Lipidomics with LIPID MAPS and LION#

Lipidomics data has distinctive structural properties that make a dedicated analysis path worthwhile:

  • Features follow the LIPID MAPS shorthand ("PC 34:1", "TAG 54:3", "Cer d18:1/24:0") — you can extract lipid class + total carbons + total double bonds from the feature name alone

  • Lipid classes (PC, PE, TAG, Cer, SM, …) are biologically-meaningful groupings — per-class totals often tell the story as clearly as per-species analysis

  • The LION ontology (Molenaar et al. 2019, bioRxiv) groups lipid classes by shared biology (membrane vs storage, subcellular location, signalling role) and is the lipidomics analogue of GO for genes

This tutorial uses a real breast-cancer tissue lipidomics dataset from the lipidr R package (Mohamed et al. 2020, Bioinformatics): 20 patient samples × 412 lipid species, Cancer vs Benign.

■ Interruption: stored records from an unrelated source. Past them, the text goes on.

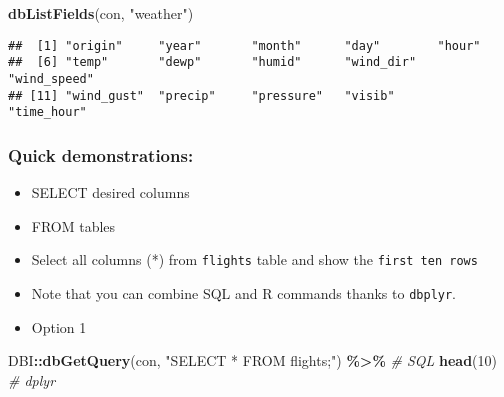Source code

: \documentclass[
]{book}
\newenvironment{Shaded}{\begin{snugshade}}{\end{snugshade}}
\newcommand{\CommentTok}[1]{\textcolor[rgb]{0.56,0.35,0.01}{\textit{#1}}}
\newcommand{\DecValTok}[1]{\textcolor[rgb]{0.00,0.00,0.81}{#1}}
\newcommand{\KeywordTok}[1]{\textcolor[rgb]{0.13,0.29,0.53}{\textbf{#1}}}
\newcommand{\NormalTok}[1]{#1}
\newcommand{\OperatorTok}[1]{\textcolor[rgb]{0.81,0.36,0.00}{\textbf{#1}}}
\newcommand{\StringTok}[1]{\textcolor[rgb]{0.31,0.60,0.02}{#1}}
\begin{document}
\begin{Shaded}
\begin{Highlighting}[]
\KeywordTok{dbListFields}\NormalTok{(con, }\StringTok{"weather"}\NormalTok{)}
\end{Highlighting}
\end{Shaded}

\begin{verbatim}
##  [1] "origin"     "year"       "month"      "day"        "hour"      
##  [6] "temp"       "dewp"       "humid"      "wind_dir"   "wind_speed"
## [11] "wind_gust"  "precip"     "pressure"   "visib"      "time_hour"
\end{verbatim}

\hypertarget{quick-demonstrations}{%
\subsubsection{Quick demonstrations:}\label{quick-demonstrations}}

\begin{itemize}
\item
  SELECT desired columns
\item
  FROM tables
\item
  Select all columns (*) from \texttt{flights} table and show the \texttt{first\ ten\ rows}
\item
  Note that you can combine SQL and R commands thanks to \texttt{dbplyr}.
\item
  Option 1
\end{itemize}

\begin{Shaded}
\begin{Highlighting}[]
\NormalTok{DBI}\OperatorTok{::}\KeywordTok{dbGetQuery}\NormalTok{(con, }
                \StringTok{"SELECT * FROM flights;"}\NormalTok{) }\OperatorTok{\%\textgreater{}\%}\StringTok{ }\CommentTok{\# SQL}
\StringTok{  }\KeywordTok{head}\NormalTok{(}\DecValTok{10}\NormalTok{) }\CommentTok{\# dplyr }
\end{Highlighting}
\end{Shaded}
\end{document}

Every step below is on real published data — no synthetic spike-ins.

Covered:

  1. parse_lipid — decode LIPID MAPS shorthand into structured fields

  2. annotate_lipids — stamp class / carbons / double-bonds on adata.var

  3. aggregate_by_class — collapse the per-species matrix to class-level totals

  4. lion_enrichment — over-representation against the LION ontology

  5. Standard univariate + multivariate pipeline on the lipid matrix

  6. When to analyze at species-level vs class-level

import matplotlib.pyplot as plt
import numpy as np
import pandas as pd
import anndata as ad

import omicverse as ov

ov.plot_set()
🔬 Starting plot initialization...
🧬 Detecting GPU devices…
✅ NVIDIA CUDA GPUs detected: 1
    • [CUDA 0] NVIDIA H100 80GB HBM3
      Memory: 79.1 GB | Compute: 9.0

   ____            _     _    __                  
  / __ \____ ___  (_)___| |  / /__  _____________ 
 / / / / __ `__ \/ / ___/ | / / _ \/ ___/ ___/ _ \ 
/ /_/ / / / / / / / /__ | |/ /  __/ /  (__  )  __/ 
\____/_/ /_/ /_/_/\___/ |___/\___/_/  /____/\___/                                              

🔖 Version: 2.1.2rc1   📚 Tutorials: https://omicverse.readthedocs.io/
✅ plot_set complete.

1 — Download the dataset#

The lipidr package ships two files in its inst/extdata/:

  • brca_matrix.csv — 412 lipid species × 20 samples (features-in-rows)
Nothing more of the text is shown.